Authors: David Gemmell
“Good. Then I will clear a way to the East Gate. If I go down, do not stop. You understand?”
“Oh, I won’t stop,” said Conalin. “You can count on that.”
“Then let’s go.”
The Avenue of Kings was deserted now and eerily quiet. Dagorian led the way, the sound of his horse’s hoof beats like slowly beating war drums. He drew his saber and scanned the avenue. There was not a sign of life.
The dawn sun cleared the mountains.
The wagon moved on. After half a mile they saw a group of men sitting quietly by the roadside. They were blood-smeared, their clothing stained by smoke. They looked up at the wagon but made no hostile moves. Their eyes were dull, and they seemed weary beyond reckoning.
Dagorian sheathed his saber.
They reached the gate and found themselves waiting in a line of some twenty wagons and coaches, all filled with fleeing families and their possessions. The gate arch was narrow, and it was taking time to maneuver the wagons through. A group of riders arrived from outside the city but could not pass, and Dagorian heard the beginnings of an angry exchange.
Dismounting, he tethered his horse and was about to climb onto the wagon when he heard the voice of Antikas Karios ordering a wagon driver to draw his vehicle aside. Ducking down below the wagon, he waited until the group cleared the gate and thundered their mounts toward the palace.

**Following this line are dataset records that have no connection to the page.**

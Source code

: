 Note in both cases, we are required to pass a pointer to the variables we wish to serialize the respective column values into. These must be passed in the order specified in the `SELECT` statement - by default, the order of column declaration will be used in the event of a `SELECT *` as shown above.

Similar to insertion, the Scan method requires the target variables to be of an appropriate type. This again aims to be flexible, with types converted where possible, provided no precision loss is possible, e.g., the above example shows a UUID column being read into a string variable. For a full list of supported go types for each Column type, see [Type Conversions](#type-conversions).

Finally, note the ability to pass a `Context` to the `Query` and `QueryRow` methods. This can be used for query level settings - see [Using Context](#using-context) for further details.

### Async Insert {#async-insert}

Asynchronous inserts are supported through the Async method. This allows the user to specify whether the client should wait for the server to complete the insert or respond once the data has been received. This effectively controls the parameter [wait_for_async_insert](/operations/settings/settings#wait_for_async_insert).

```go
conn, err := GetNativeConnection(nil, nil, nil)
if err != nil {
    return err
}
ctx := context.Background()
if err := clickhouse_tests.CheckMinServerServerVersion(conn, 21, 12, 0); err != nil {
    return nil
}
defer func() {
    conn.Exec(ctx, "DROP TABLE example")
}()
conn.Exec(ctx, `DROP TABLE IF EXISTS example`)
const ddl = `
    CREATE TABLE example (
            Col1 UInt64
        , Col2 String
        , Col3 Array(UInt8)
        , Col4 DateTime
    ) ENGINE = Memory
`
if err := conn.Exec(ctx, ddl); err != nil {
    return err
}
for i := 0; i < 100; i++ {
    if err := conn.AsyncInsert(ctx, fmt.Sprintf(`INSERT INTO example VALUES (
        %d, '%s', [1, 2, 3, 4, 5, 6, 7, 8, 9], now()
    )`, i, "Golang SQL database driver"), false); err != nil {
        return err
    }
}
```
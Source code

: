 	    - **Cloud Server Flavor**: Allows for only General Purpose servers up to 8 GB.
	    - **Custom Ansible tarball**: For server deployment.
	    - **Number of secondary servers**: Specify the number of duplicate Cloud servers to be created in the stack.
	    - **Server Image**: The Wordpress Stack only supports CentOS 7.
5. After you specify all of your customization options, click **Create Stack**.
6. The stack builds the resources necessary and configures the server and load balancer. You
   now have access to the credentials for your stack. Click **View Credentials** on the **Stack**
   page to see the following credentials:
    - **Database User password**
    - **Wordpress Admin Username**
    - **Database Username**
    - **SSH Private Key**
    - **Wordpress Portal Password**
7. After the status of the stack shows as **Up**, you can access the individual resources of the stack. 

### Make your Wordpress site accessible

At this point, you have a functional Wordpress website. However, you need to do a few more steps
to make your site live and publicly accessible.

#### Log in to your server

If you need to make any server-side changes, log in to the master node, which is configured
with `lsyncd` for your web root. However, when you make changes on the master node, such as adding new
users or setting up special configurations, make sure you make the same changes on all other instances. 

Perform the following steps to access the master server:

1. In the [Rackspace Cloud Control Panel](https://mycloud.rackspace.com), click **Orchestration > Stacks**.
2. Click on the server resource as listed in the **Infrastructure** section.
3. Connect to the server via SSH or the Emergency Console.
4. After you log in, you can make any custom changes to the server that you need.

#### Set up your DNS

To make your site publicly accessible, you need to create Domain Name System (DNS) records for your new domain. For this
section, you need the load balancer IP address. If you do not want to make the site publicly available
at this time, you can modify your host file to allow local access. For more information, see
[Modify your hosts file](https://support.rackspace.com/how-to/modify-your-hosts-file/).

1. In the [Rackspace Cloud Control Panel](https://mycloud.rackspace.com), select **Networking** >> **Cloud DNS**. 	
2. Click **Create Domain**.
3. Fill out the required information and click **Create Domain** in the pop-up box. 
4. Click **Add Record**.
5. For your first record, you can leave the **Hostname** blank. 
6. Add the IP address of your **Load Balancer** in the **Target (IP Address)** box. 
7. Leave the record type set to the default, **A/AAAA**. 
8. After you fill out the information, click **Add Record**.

The wait to leave the city seemed interminable. Two impatient drivers moved forward at the same time. One of the horses reared and lashed out at the opposing team. Both drivers leapt down and began a heated argument. Dagorian’s patience snapped. Vaulting to the saddle, he rode to the shouting men. Drawing his saber, he held the blade to the neck of the first. “Back off,” he said, “or I’ll gut you like a fish!” The argument died instantly. The man scrambled back to his wagon and hauled on the reins, reversing his team. Swinging in the saddle, Dagorian shouted to Conalin. “Drive through!”
And then they were out on open ground.
Conalin headed the horses up the long slope toward the mountains. Dagorian rode alongside, constantly looking back, expecting at any moment to see pursuers galloping after them. “Give them a touch of the whip!” he ordered Conalin. The boy did so, and the horses broke into a run.
In the back of the wagon Ulmenetha was thrown to one side. The child Sufia began to cry. Ulmenetha gathered her close. “There is nothing to fear,” she said soothingly. The horses were breathing heavily as they reached the crest of the
hill, dropping down on the other side. Out of sight of the city, Dagorian ordered Conalin to slow down and continue following the road south and west.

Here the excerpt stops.